(DIRECTIONS FOR THIS TASK): I'd like the line containing "## Prochaines Étapes Recommandées" and every line below it, to the end of the material, repeated exactly and with nothing else.

MATERIAL SUPPLIED section start

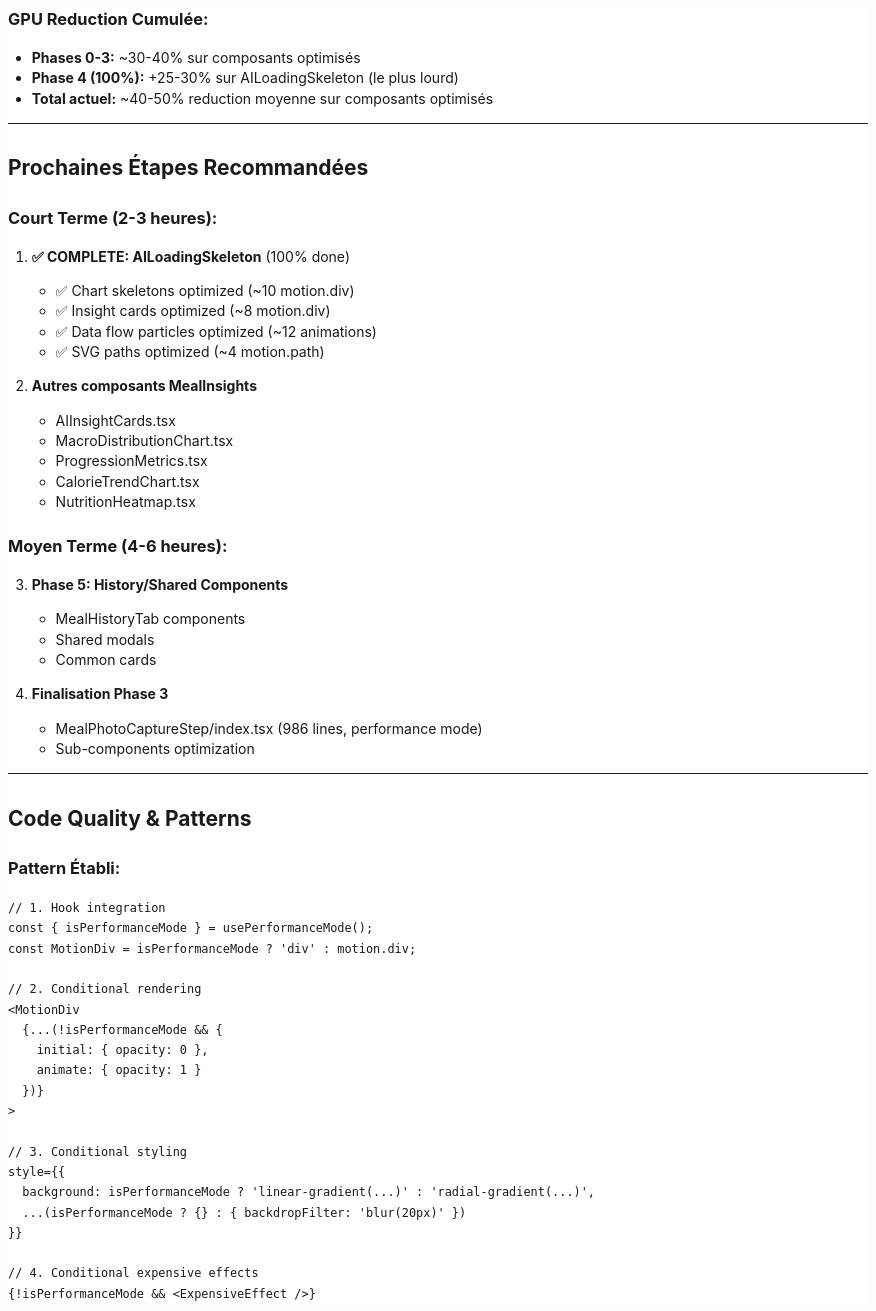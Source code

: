 ### GPU Reduction Cumulée:
- **Phases 0-3:** ~30-40% sur composants optimisés
- **Phase 4 (100%):** +25-30% sur AILoadingSkeleton (le plus lourd)
- **Total actuel:** ~40-50% reduction moyenne sur composants optimisés

---

## Prochaines Étapes Recommandées

### Court Terme (2-3 heures):
1. **✅ COMPLETE: AILoadingSkeleton** (100% done)
   - ✅ Chart skeletons optimized (~10 motion.div)
   - ✅ Insight cards optimized (~8 motion.div)
   - ✅ Data flow particles optimized (~12 animations)
   - ✅ SVG paths optimized (~4 motion.path)

2. **Autres composants MealInsights**
   - AIInsightCards.tsx
   - MacroDistributionChart.tsx
   - ProgressionMetrics.tsx
   - CalorieTrendChart.tsx
   - NutritionHeatmap.tsx

### Moyen Terme (4-6 heures):
3. **Phase 5: History/Shared Components**
   - MealHistoryTab components
   - Shared modals
   - Common cards

4. **Finalisation Phase 3**
   - MealPhotoCaptureStep/index.tsx (986 lines, performance mode)
   - Sub-components optimization

---

## Code Quality & Patterns

### Pattern Établi:
```tsx
// 1. Hook integration
const { isPerformanceMode } = usePerformanceMode();
const MotionDiv = isPerformanceMode ? 'div' : motion.div;

// 2. Conditional rendering
<MotionDiv
  {...(!isPerformanceMode && {
    initial: { opacity: 0 },
    animate: { opacity: 1 }
  })}
>

// 3. Conditional styling
style={{
  background: isPerformanceMode ? 'linear-gradient(...)' : 'radial-gradient(...)',
  ...(isPerformanceMode ? {} : { backdropFilter: 'blur(20px)' })
}}

// 4. Conditional expensive effects
{!isPerformanceMode && <ExpensiveEffect />}
```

MATERIAL SUPPLIED section end

(ANSWER BOX):
## Prochaines Étapes Recommandées

### Court Terme (2-3 heures):
1. **✅ COMPLETE: AILoadingSkeleton** (100% done)
   - ✅ Chart skeletons optimized (~10 motion.div)
   - ✅ Insight cards optimized (~8 motion.div)
   - ✅ Data flow particles optimized (~12 animations)
   - ✅ SVG paths optimized (~4 motion.path)

2. **Autres composants MealInsights**
   - AIInsightCards.tsx
   - MacroDistributionChart.tsx
   - ProgressionMetrics.tsx
   - CalorieTrendChart.tsx
   - NutritionHeatmap.tsx

### Moyen Terme (4-6 heures):
3. **Phase 5: History/Shared Components**
   - MealHistoryTab components
   - Shared modals
   - Common cards

4. **Finalisation Phase 3**
   - MealPhotoCaptureStep/index.tsx (986 lines, performance mode)
   - Sub-components optimization

---

## Code Quality & Patterns

### Pattern Établi:
```tsx
// 1. Hook integration
const { isPerformanceMode } = usePerformanceMode();
const MotionDiv = isPerformanceMode ? 'div' : motion.div;

// 2. Conditional rendering
<MotionDiv
  {...(!isPerformanceMode && {
    initial: { opacity: 0 },
    animate: { opacity: 1 }
  })}
>

// 3. Conditional styling
style={{
  background: isPerformanceMode ? 'linear-gradient(...)' : 'radial-gradient(...)',
  ...(isPerformanceMode ? {} : { backdropFilter: 'blur(20px)' })
}}

// 4. Conditional expensive effects
{!isPerformanceMode && <ExpensiveEffect />}
```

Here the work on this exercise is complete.